Im Juni haben die globalen Aktienmärkte begonnen, sich von dem Kriegs- und Inflationsschock zu erholen. Sébastien Galy, Makrostratege bei Nordea Asset Management (Nordea AM), führt den Anstieg auf einen zunehmenden Optimismus der Marktteilnehmer zurück. Er glaubt aber auch, dass es zu "Zinsschocks" kommen kann – die wiederum Aktienanlegern eine Kaufchance bieten, wie er in einem Marktausblick schreibt. 

Der Ökonom verweist zur Begründung seiner Einschätzung auf die Lage in den USA: Dort halte sich die Nachfrage seitens der Verbraucher aus dem mittleren und oberen Segment unter anderem aufgrund eines bereits knappen Arbeitskräfteangebots am Markt gut. Das wiederum dürfte für positive Überraschungen sorgen, so dass auch die US-Notenbank die Fed die Geldpolitik etwas schneller straffen wird als derzeit erwartet. 

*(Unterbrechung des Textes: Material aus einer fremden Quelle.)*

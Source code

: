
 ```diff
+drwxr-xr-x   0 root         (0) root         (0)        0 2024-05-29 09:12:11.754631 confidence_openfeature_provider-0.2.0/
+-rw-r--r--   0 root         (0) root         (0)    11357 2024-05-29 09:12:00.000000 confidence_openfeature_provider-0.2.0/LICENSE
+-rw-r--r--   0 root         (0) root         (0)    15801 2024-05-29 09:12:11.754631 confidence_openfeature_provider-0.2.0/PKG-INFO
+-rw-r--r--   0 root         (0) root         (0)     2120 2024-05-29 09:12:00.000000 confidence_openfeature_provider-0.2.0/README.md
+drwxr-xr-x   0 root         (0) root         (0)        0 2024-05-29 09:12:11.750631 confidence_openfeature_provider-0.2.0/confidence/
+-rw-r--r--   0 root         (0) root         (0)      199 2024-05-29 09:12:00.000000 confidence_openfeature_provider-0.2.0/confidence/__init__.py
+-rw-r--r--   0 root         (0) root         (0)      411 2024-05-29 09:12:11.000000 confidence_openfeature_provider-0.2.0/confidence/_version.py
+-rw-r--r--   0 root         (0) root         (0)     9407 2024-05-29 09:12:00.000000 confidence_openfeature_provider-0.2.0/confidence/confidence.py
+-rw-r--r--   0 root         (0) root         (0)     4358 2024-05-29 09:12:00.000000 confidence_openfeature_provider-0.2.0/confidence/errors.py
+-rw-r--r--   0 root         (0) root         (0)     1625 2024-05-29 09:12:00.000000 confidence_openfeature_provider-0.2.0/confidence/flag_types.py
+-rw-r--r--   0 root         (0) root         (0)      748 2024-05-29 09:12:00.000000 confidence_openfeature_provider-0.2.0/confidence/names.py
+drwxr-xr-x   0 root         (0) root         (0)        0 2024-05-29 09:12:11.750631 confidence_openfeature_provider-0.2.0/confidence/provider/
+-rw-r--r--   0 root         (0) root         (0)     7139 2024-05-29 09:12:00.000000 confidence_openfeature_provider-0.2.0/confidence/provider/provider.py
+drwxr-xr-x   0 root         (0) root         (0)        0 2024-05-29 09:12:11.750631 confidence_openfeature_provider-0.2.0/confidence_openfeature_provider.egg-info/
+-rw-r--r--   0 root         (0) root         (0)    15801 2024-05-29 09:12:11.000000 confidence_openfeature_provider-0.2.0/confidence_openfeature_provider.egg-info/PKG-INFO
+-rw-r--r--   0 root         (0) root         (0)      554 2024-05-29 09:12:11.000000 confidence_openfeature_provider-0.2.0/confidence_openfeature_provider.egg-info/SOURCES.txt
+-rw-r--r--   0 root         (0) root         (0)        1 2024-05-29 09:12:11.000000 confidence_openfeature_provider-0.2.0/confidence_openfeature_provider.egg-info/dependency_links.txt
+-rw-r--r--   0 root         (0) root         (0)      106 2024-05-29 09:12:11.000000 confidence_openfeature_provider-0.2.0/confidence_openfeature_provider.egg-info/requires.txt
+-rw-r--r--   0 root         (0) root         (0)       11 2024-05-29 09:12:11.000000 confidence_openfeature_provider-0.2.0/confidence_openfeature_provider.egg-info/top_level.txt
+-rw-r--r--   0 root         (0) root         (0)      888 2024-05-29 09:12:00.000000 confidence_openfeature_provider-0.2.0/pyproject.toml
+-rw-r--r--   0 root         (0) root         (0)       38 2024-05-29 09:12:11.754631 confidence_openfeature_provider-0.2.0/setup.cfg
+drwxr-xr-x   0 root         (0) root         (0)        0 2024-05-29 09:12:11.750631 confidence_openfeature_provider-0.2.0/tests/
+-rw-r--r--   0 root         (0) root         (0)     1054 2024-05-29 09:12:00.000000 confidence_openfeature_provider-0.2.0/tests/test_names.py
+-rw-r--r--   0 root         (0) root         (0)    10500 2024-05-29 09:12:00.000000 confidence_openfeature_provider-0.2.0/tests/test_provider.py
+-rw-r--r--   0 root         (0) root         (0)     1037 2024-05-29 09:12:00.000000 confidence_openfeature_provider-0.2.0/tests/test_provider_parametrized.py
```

Schnelle Zinserhöhungen führen zu Schocks
"Der Höchststand der US-Leitzinsen wird für April 2023 bei 3,7 Prozent erwartet, doch die Chancen stehen gut, dass wir durch Zinserhöhungen in Schritten von 50 oder 75 Basispunkten viel schneller dorthin gelangen werden, gefolgt von einer langen Pause, in der die Fed die Auswirkungen ihrer Straffung und des Anti-Inflationspakets bewertet", so Galy. Solche schnellen Zinserhöhungen können aber für Schocks sorgen, die Gelegenheiten zum Aufbau von Positionen in Aktien zu günstigeren Kursen böten. 

Eine ähnliche, jedoch verzögerte Entwicklung erwartet der Experte von Nordea AM in Europa:  "Die europäischen Zentralbanken hinken der Entwicklung in den USA hinterher, und EZB-Direktoriumsmitglied Schnabel deutete jüngst an, dass die EZB in der Fortsetzung der Zinswende eine Zinserhöhung um 50 Basispunkte im September vornehmen könnte." 

Warnung vor Indextrackern
Auch in Europa sieht er dadurch Chancen für Schnäppchen-Jäger – außerdem bei börsennotierter Infrastruktur, einigen "grünen" Aktien und Immobilien. Zudem sieht er auf Index-Ebene für passive Investoren zwei große Probleme: "Zum einen ein hohes Klumpenrisiko in Titeln wie Apple, und zum anderen das "Risiko" eines Iran-Abkommens, das die Ölpreise deutlich nach unten drücken würde, nachdem dieser Sektor zuletzt eine starke Outperformance erzielt hat." (jb)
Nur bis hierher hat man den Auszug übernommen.